Roger lo miró perplejo.

—¿No? Pero ¿ayer no te prometiste con Bárbara?

—Sí —respondió Alec todavía con mayor tristeza—. Pero hemos roto el compromiso hoy. O más bien lo hemos pospuesto, tal vez volvamos a prometernos dentro de un mes, o eso espero.

—Pero, por el amor de Dios, ¿por qué?

—¡Oh!, por… ciertas razones —respondió torpemente Alec—. Decidimos que era lo mejor. Por… motivos privados, ya sabes.

—Dios mío, lo siento mucho, amigo —dijo con sinceridad Roger—. Espero que al final todo se arregle; y si hay algo que pueda hacer, sabes que no tienes más que decirlo. No hay una pareja en el mundo a quien me gustase más ver casada que a ti y a Bárbara. Sois las personas más agradables que conozco.
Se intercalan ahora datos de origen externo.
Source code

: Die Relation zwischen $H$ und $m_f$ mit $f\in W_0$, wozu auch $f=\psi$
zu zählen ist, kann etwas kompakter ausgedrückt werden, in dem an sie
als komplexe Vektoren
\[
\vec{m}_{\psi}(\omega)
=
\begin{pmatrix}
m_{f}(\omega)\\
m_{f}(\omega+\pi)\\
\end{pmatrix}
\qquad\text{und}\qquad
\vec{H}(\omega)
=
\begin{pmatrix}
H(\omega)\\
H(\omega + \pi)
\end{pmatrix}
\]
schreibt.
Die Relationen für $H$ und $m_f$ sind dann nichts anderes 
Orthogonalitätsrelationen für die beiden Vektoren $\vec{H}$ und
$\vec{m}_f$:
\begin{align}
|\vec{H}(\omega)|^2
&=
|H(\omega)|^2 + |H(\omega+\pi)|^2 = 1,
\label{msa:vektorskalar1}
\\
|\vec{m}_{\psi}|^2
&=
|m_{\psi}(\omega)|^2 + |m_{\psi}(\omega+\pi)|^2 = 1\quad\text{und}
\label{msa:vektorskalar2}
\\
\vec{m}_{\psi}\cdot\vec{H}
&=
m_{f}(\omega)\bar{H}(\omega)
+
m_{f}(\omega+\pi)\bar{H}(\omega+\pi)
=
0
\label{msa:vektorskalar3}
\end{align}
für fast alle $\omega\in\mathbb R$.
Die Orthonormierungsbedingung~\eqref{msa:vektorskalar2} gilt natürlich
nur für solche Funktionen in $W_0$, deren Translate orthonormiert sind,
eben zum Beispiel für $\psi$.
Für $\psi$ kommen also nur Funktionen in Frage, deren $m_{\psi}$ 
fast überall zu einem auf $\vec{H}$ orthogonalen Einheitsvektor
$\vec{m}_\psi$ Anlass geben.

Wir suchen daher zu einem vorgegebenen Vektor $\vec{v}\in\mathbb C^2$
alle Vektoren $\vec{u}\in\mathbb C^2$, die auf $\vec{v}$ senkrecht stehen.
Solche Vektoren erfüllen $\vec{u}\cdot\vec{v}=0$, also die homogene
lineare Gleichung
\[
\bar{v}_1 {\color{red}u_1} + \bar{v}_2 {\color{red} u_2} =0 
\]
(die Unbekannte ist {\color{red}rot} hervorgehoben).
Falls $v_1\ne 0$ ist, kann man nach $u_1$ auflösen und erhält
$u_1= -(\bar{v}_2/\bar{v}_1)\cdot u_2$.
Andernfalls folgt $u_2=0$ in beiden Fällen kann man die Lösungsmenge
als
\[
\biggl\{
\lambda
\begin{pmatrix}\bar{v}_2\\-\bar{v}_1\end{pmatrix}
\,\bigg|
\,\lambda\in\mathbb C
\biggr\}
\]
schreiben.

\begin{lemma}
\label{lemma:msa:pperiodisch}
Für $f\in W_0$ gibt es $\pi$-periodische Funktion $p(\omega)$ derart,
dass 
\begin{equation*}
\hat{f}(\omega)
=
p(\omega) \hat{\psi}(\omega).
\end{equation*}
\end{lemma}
Roger tenía la costumbre de pasar por alto, con tanta despreocupación como transgredía todas las demás, la convención de que un hombre no debe, bajo ninguna circunstancia, expresar emoción en presencia de otro hombre.

Alec se ruborizó complacido.

—Te lo agradezco mucho, amigo —respondió taciturno—. Sabía que podía confiar en ti. Pero la verdad es que no puedes hacer nada. Y estoy seguro de que al final todo se arreglará.

—Lo espero de todo corazón, o tendré que retorcerle el cuello a Bárbara —dijo Roger, y ambos supieron que el asunto estaba concluido, al menos hasta que Alec decidiera volver a sacarlo a colación.

—¿Y qué hay de esos polvos? —le recordó Alec.

—¡Ah, sí! No había terminado de inspeccionar el sofá, ¿verdad? Bueno, comprobemos primero si hay alguna cosa más. —Una vez más, se agachó para observar el mueble y enseguida volvió a levantarse—. ¿Ves esto? —dijo indicando un largo pelo rubio en el ángulo entre el brazo y el respaldo—. Hace poco que una mujer se ha sentado aquí. Esto confirma lo de los polvos cosméticos. ¡Menuda suerte que se nos ocurriera registrar el lugar en busca del casquillo! De lo contrario, no habríamos descubierto esto. Tengo la impresión de que esa mujer nos va a ser más útil que cincuenta casquillos. —Y, sacando una carta del bolsillo apartó la hoja de papel y metió el cabello en el sobre—. En los libros siempre hacen esto —explicó al reparar en la mirada interesada de Alec—, así que supongo que es lo más apropiado.

—¿Y qué piensas hacer después? —preguntó Alec mientras el sobre seguía el mismo camino que el pañuelo y acababa en el bolsillo de la chaqueta de Roger—. No sé si sabrás que apenas dispones de una hora antes de cenar.

—Sí. Voy a tratar de averiguar cuándo limpiaron por última vez el sofá; en mi opinión, todo depende de eso. Después, tendré que localizar a la dueña del pañuelo.

—¿Por el perfume? No tiene iniciales.

—Por el perfume. Ésta es una de esas raras ocasiones en las que resulta útil tener olfato de sabueso —añadió reflexivo Roger.